DESENVOLVIMENTO DA REDE DEFAULT MODE E ADVERSIDADES AMBIENTAIS EM CRIANÇAS E ADOLESCENTES: UM ESTUDO DE IMAGEAMENTO FUNCIONAL EM RESTING STATE
Grande parte das experiências infantis acontecem no primeiro ambiente de socialização da criança, que é o ambiente familiar. A qualidade das relações desenvolvidas neste ambiente parece ser crítica para o desenvolvimento da criança. Apesar disso, poucos estudos têm investigado o impacto da qualidade dessas interações sobre a rede default mode. Estudos sugerem que a qualidade do ambiente familiar e do cuidado parental são potenciais moduladores do funcionamento cerebral, assim como da afetividade e do comportamento infantil.
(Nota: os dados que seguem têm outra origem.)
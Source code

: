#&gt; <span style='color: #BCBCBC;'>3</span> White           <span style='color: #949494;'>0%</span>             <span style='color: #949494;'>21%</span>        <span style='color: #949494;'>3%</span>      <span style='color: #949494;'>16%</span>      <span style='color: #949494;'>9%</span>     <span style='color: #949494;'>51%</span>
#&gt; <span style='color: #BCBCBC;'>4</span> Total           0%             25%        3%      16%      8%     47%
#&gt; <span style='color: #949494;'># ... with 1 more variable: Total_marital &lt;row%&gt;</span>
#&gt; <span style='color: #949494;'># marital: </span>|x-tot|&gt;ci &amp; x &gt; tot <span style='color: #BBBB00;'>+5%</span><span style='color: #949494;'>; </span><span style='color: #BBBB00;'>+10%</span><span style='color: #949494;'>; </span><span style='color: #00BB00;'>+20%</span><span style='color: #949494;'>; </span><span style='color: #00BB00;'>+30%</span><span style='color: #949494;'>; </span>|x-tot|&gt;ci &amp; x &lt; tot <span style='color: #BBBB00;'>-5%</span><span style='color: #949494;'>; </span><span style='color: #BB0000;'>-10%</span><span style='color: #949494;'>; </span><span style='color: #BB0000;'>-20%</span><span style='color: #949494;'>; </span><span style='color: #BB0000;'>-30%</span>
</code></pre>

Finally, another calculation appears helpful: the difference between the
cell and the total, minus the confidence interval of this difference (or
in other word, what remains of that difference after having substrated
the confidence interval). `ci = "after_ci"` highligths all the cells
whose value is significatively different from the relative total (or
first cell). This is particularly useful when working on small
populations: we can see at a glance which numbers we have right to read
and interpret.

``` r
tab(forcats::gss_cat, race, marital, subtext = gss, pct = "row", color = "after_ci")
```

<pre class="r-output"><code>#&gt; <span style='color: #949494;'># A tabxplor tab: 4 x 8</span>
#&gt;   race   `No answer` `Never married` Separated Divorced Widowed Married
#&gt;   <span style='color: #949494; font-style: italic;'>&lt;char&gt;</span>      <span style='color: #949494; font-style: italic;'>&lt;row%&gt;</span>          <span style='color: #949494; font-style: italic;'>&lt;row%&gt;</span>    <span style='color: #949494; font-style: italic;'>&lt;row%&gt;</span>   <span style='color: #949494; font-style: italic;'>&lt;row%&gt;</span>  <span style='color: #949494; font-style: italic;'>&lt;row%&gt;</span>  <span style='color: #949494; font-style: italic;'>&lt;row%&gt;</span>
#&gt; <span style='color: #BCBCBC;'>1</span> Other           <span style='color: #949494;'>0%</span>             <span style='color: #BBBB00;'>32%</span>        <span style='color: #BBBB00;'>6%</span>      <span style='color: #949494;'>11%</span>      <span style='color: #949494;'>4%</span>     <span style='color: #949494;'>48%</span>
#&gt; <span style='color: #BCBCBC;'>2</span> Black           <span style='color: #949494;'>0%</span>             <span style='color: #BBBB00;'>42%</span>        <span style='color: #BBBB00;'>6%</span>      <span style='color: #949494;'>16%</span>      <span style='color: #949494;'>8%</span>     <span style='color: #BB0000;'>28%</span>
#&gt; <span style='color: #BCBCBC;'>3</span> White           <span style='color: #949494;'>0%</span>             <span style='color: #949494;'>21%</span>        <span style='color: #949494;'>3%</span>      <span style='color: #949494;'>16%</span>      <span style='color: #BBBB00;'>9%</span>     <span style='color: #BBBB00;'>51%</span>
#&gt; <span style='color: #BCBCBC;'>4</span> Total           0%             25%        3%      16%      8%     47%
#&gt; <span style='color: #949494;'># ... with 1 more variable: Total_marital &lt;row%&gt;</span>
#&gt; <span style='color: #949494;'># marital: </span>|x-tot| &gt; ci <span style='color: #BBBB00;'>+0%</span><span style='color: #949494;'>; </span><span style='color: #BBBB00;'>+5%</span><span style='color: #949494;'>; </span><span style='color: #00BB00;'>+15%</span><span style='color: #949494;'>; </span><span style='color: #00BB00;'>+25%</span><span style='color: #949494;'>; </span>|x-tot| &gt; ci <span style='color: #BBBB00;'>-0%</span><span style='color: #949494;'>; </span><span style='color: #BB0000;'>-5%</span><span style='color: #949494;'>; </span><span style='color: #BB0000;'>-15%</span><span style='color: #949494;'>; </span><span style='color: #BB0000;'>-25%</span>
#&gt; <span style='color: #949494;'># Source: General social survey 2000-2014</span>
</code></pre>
Nesta tese, testamos as associações destas interações sobre a atividade regional e a conectividade funcional da DMN e suas associações com o comportamento de crianças e adolescentes (6-15 anos), assim como verificamos associações com a taxa de encurtamento dos telômeros, considerado um promissor marcador biológico de estresse nos indivíduos. Para isso, realizamos três estudos apresentados na forma de artigos, o primeiro e o segundo já publicados. O primeiro é uma revisão da literatura para obter um panorama do estado da arte a respeito do desenvolvimento da DMN e sobre as variáveis ambientais que o afetam. No segundo a proposta foi identificar se existe alguma interação das variáveis ambientais familiares com a atividade regional espontânea da DMN e o comprimento dos telômeros dos leucócitos periféricos. O terceiro investiga possíveis associações entre variáveis ambientais (relacionadas ao funcionamento familiar e ao cuidado parental) e o desenvolvimento da conectividade funcional DMN em crianças e adolescentes.
A tese foi desenvolvida a partir da análise dos dados coletados pelo Instituto Nacional de Psiquiatria do Desenvolvimento (INPD), especificamente com crianças e adolescentes do Projeto Brazilian High-Risk Cohort (HCR), consideradas saudáveis mas com alto risco de desenvolvimento de transtornos mentais. Foram analisadas imagens de ressonância magnética funcional em estado de repouso (rs-fMRI) com dados cerebrais de 615 indivíduos, medidas do DNA em amostras de sangue, escalas de avaliação do ambiente familiar e entrevistas estruturadas com os cuidadores.
Nossos resultados apontaram associações entre a atividade espontânea da DMN e variações na qualidade do ambiente familiar (incluído o cuidado parental), bem como sobre a taxa de encurtamento dos telômeros. Relações familiares parecem afetar significativamente a ativação espontânea da DMN e sua conectividade funcional. Além disso, o ambiente adverso associa-se com o comprimento dos telômeros e com a atividade neural da DMN, sugerindo que o ambiente possa ser um modulador biológico da mesma, embora não tenha sido possível determinar quando tal modulação ocorreu (prévia ou posteriormente à exposição ambiental). A verificação dessas associações sugere um papel fundamental do ambiente familiar no neurodesenvolvimento e fornece dados relevantes para que estudos futuros aprofundem a compreensão de como fatores relativos ao ambiente familiar interferem efetivamente na trajetória do neurodesenvolvimento típico e atípico da DMN.